As I noted on Thursday, Windstream's promotional pricing in order to draw in new accounts, as well as slow fiber-to-cell-tower growth, has hampered its recent results. Let's also keep in mind that Windstream's earnings were affected by $7.8 million in after-tax merger costs with PAETEC and $7.5 million for a recent restructuring which should save the company $40 million annually.
The primary problem for Windstream is that its only reliable customers are rural households. Far fewer homeowners are choosing to carry a landline phone given that cell phone coverage has expanded greatly over the past five years. As large telecom providers expand their coverage into more rural areas, this will shave even more off of Windstream's potential revenue stream. Just this past week AT&T (NYSE: T ) announced it would be spending $14 billion on its wireless and wireline networks in an effort to cover as many as 300 million people by 2014. These are the types of moves that'll cripple Windstream's growth potential.
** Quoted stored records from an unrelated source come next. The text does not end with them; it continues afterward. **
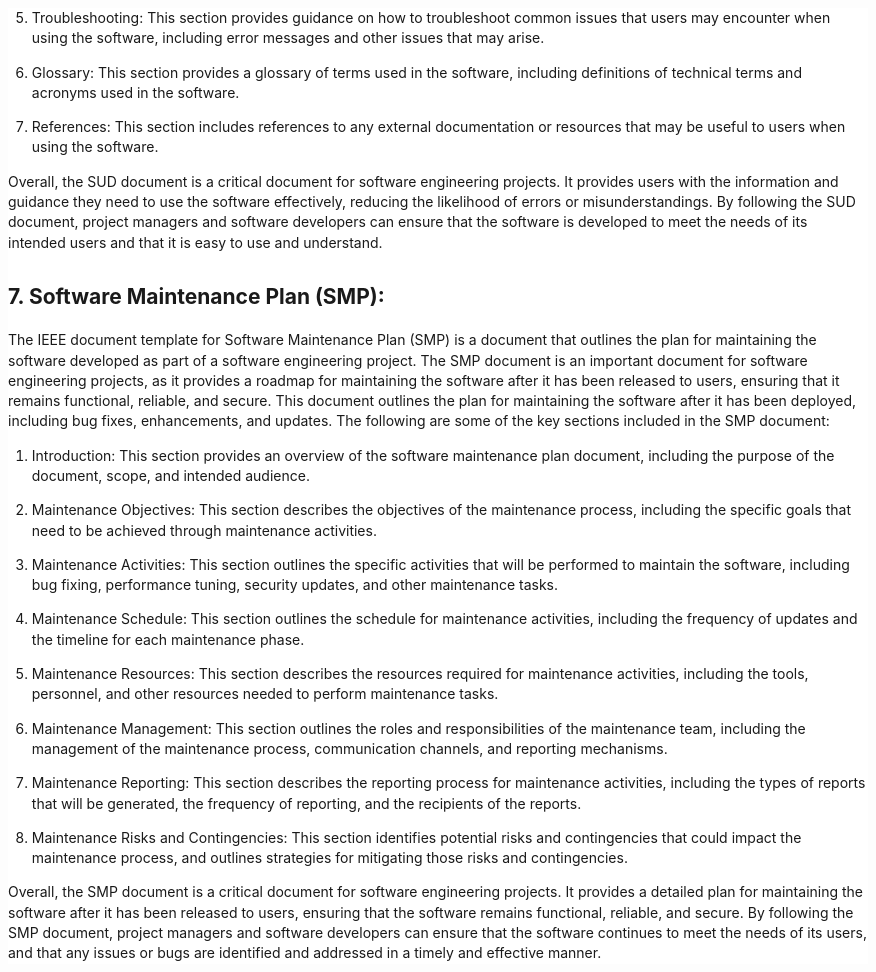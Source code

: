 5. Troubleshooting: This section provides guidance on how to troubleshoot common issues that users may encounter when using the software, including error messages and other issues that may arise.

6. Glossary: This section provides a glossary of terms used in the software, including definitions of technical terms and acronyms used in the software.

7. References: This section includes references to any external documentation or resources that may be useful to users when using the software.

Overall, the SUD document is a critical document for software engineering projects. It provides users with the information and guidance they need to use the software effectively, reducing the likelihood of errors or misunderstandings. By following the SUD document, project managers and software developers can ensure that the software is developed to meet the needs of its intended users and that it is easy to use and understand.

## 7. Software Maintenance Plan (SMP): 
The IEEE document template for Software Maintenance Plan (SMP) is a document that outlines the plan for maintaining the software developed as part of a software engineering project. The SMP document is an important document for software engineering projects, as it provides a roadmap for maintaining the software after it has been released to users, ensuring that it remains functional, reliable, and secure. This document outlines the plan for maintaining the software after it has been deployed, including bug fixes, enhancements, and updates. The following are some of the key sections included in the SMP document:

1. Introduction: This section provides an overview of the software maintenance plan document, including the purpose of the document, scope, and intended audience.

2. Maintenance Objectives: This section describes the objectives of the maintenance process, including the specific goals that need to be achieved through maintenance activities.

3. Maintenance Activities: This section outlines the specific activities that will be performed to maintain the software, including bug fixing, performance tuning, security updates, and other maintenance tasks.

4. Maintenance Schedule: This section outlines the schedule for maintenance activities, including the frequency of updates and the timeline for each maintenance phase.

5. Maintenance Resources: This section describes the resources required for maintenance activities, including the tools, personnel, and other resources needed to perform maintenance tasks.

6. Maintenance Management: This section outlines the roles and responsibilities of the maintenance team, including the management of the maintenance process, communication channels, and reporting mechanisms.

7. Maintenance Reporting: This section describes the reporting process for maintenance activities, including the types of reports that will be generated, the frequency of reporting, and the recipients of the reports.

8. Maintenance Risks and Contingencies: This section identifies potential risks and contingencies that could impact the maintenance process, and outlines strategies for mitigating those risks and contingencies.

Overall, the SMP document is a critical document for software engineering projects. It provides a detailed plan for maintaining the software after it has been released to users, ensuring that the software remains functional, reliable, and secure. By following the SMP document, project managers and software developers can ensure that the software continues to meet the needs of its users, and that any issues or bugs are identified and addressed in a timely and effective manner.
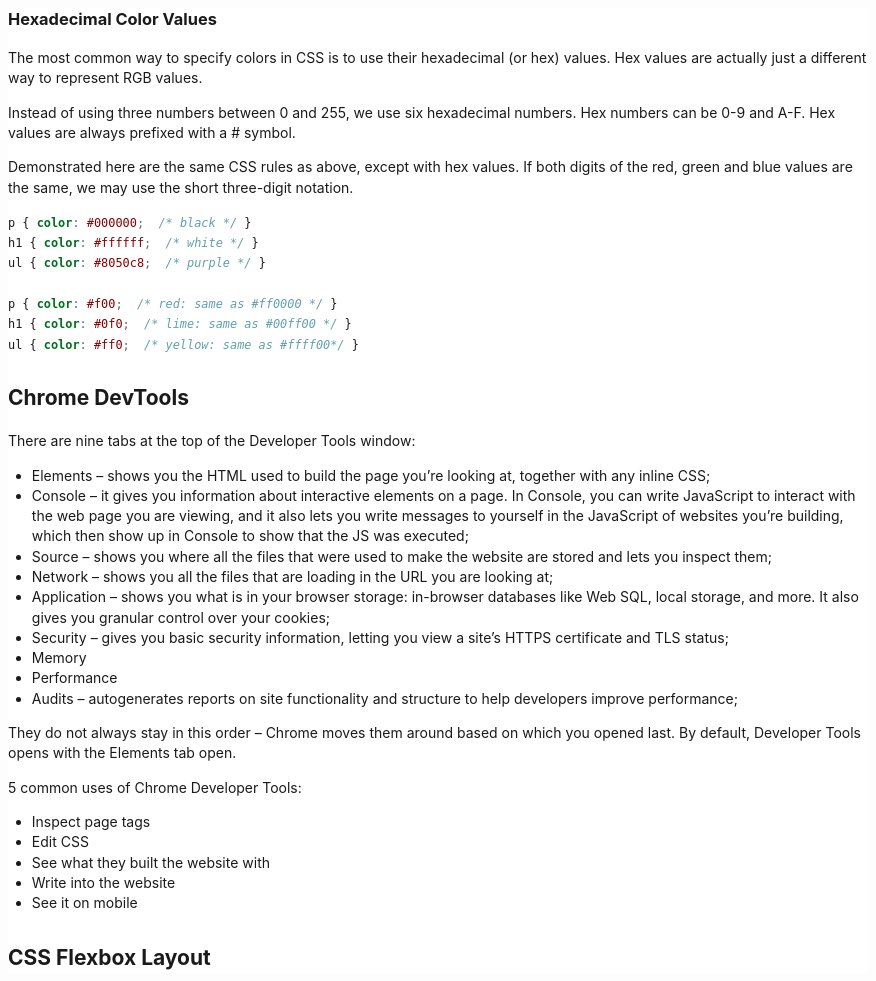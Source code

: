 ### Hexadecimal Color Values
The most common way to specify colors in CSS is to use their hexadecimal (or hex) values. Hex values are actually just a different way to represent RGB values.

Instead of using three numbers between 0 and 255, we use six hexadecimal numbers. Hex numbers can be 0-9 and A-F. Hex values are always prefixed with a # symbol.

Demonstrated here are the same CSS rules as above, except with hex values. If both digits of the red, green and blue values are the same, we may use the short three-digit notation. 

```css
p { color: #000000;  /* black */ }
h1 { color: #ffffff;  /* white */ }
ul { color: #8050c8;  /* purple */ }

p { color: #f00;  /* red: same as #ff0000 */ }
h1 { color: #0f0;  /* lime: same as #00ff00 */ }
ul { color: #ff0;  /* yellow: same as #ffff00*/ }
```
## Chrome DevTools

There are nine tabs at the top of the Developer Tools window:
- Elements – shows you the HTML used to build the page you’re looking at, together with any inline CSS;
- Console – it gives you information about interactive elements on a page. In Console, you can write JavaScript to interact with the web page you are viewing, and it also lets you write messages to yourself in the JavaScript of websites you’re building, which then show up in Console to show that the JS was executed;
- Source – shows you where all the files that were used to make the website are stored and lets you inspect them;
- Network – shows you all the files that are loading in the URL you are looking at;
- Application – shows you what is in your browser storage: in-browser databases like Web SQL, local storage, and more. It also gives you granular control over your cookies;
- Security – gives you basic security information, letting you view a site’s HTTPS certificate and TLS status;
- Memory
- Performance
- Audits – autogenerates reports on site functionality and structure to help developers improve performance;

They do not always stay in this order – Chrome moves them around based on which you opened last. By default, Developer Tools opens with the Elements tab open.

5 common uses of Chrome Developer Tools:
- Inspect page tags
- Edit CSS
- See what they built the website with
- Write into the website
- See it on mobile

## CSS Flexbox Layout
We've also seen similar struggles from its peer Frontier Communications (Nasdaq: FTR ) , which purchased access line assets from Verizon (NYSE: VZ ) in 14 states three years ago for a hefty $8.5 billion. Since then, Frontier has suffered through huge integration costs, an exodus of voice customers, and shareholders have seen its dividend cut twice.
What can turn its frown upside down
Oddly enough, Windstream is just the type of company that would benefit from a weak economic environment. Consumers with less discretionary cash are more likely to look for bargains among access line providers, which could play right into Windstream's hands. In addition, weak global growth is what's kept AT&T and Verizon from expanding their infrastructure into rural parts of the U.S. for years. I'm not advocating a recession, but Windstream would definitely fare better than many of its larger peers if one were to occur.
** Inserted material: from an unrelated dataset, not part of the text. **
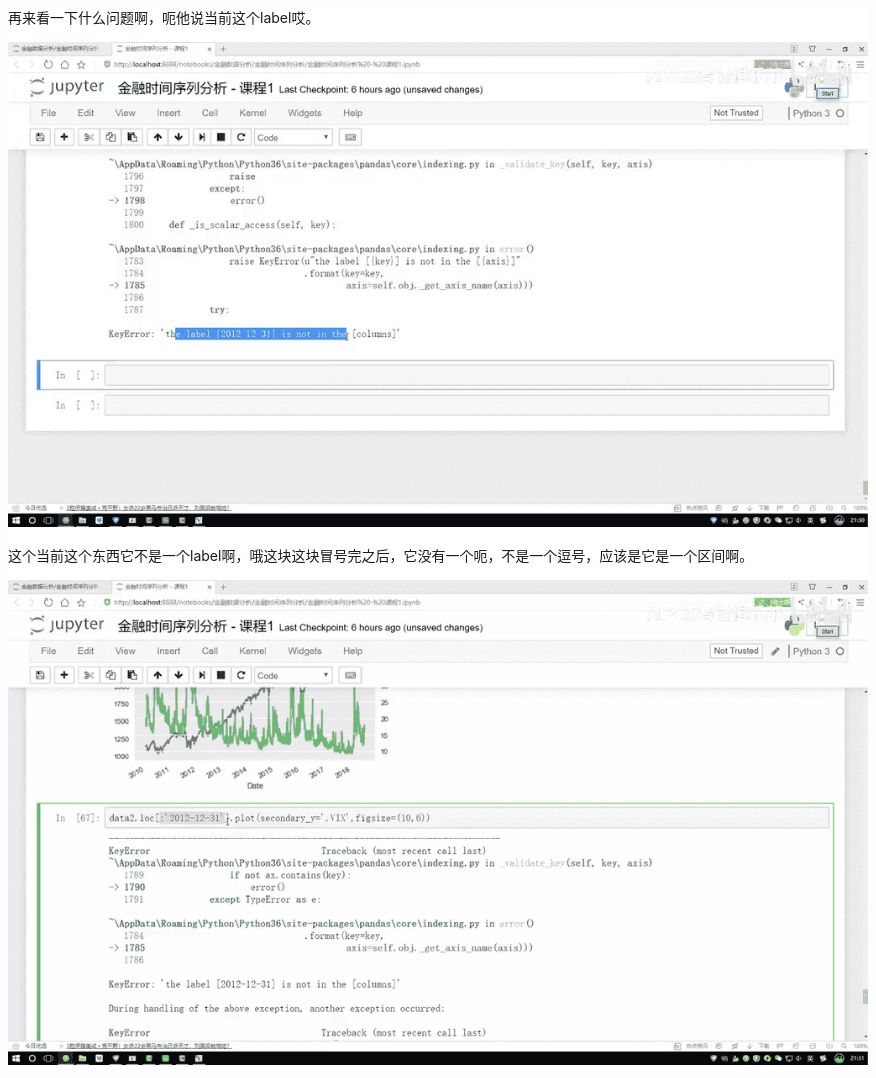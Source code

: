 再来看一下什么问题啊，呃他说当前这个label哎。

![](img/5b2d89f4cd882d8af2bb3194852bafaf_35.png)

这个当前这个东西它不是一个label啊，哦这块这块冒号完之后，它没有一个呃，不是一个逗号，应该是它是一个区间啊。



![](img/5b2d89f4cd882d8af2bb3194852bafaf_37.png)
Windstream is also going to need its recent acquisition of PAETEC to pay off. PAETEC's enterprise-based cloud computing business might be the only shot of true growth that Windstream has left, although it needed to tack $1.4 billion of PAETEC's debt onto its own already bloated and debt-laden balance sheet to get its hands on that prospect. It's too early to tell if the deal will be a lifesaver for Windstream, but it'll definitely need strong enterprise broadband and cloud-computing growth to support falling voice line access among its other customers.
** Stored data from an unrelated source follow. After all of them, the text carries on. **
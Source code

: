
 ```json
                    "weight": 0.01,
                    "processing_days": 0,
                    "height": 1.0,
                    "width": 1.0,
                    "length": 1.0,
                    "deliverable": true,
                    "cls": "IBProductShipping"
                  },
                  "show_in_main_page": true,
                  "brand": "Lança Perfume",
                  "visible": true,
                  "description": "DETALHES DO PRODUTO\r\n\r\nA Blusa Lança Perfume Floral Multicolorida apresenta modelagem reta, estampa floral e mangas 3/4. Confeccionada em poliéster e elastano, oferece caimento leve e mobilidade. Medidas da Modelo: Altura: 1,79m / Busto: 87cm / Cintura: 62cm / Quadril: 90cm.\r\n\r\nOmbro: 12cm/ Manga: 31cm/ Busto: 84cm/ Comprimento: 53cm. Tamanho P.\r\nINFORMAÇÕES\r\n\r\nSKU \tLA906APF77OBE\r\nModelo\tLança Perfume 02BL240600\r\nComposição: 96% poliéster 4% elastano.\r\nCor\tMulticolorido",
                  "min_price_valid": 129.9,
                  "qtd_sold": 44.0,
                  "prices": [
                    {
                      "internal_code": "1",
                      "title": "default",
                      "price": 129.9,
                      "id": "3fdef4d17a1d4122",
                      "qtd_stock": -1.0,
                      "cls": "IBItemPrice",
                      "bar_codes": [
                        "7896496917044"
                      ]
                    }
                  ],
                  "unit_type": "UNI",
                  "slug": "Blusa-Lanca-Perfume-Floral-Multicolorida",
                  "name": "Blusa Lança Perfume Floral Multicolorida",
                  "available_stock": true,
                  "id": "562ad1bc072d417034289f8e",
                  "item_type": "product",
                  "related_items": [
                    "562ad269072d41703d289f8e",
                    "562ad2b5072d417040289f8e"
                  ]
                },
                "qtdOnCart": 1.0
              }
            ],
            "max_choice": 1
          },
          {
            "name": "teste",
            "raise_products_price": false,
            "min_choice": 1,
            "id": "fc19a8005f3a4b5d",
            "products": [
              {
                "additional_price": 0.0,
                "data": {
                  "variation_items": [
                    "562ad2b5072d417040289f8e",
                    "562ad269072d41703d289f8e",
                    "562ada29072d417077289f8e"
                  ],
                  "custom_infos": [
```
Windstream's dividend also provides a highlight to an otherwise dreary stock performance. Whether or not it can be maintained remains to be seen, but at a projected forward yield of nearly 12%, it's attracting the attention of yield-chasers.
Now for the $64,000 question: What's next for Windstream? The answer will depend on the performance of its recent acquisition, whether it can add high-margin broadband customers without offering excessive promotions, and if it can maintain its robust dividend.
Our very own CAPS community gives the company a three-star rating (out of five), with 93.6% of members expecting it to outperform. I've yet to personally make a CAPScall on Windstream, and given its recent earnings performance I'm not ready to today, either.
Windstream reminds me a lot of Internet and email service provider United Online (Nasdaq: UNTD ) . With cable and DSL availability now mainstream, few consumers still use its NetZero and Juno-based services. The business is relatively low-cost, so it remains profitable and pumps out a pretty robust dividend, but the stock itself goes absolutely nowhere. That's a pretty good summary of what I see happening to Windstream if its PAETEC purchase doesn't pay hefty off. Windstream's dividend is a big improvement over the paltry rate you'd get on a CD at the bank, but I also find it unlikely that Windstream will make it through the next 12 months without at least trimming that dividend some. For now I'll take my position on the sidelines and wait for a much better entry point.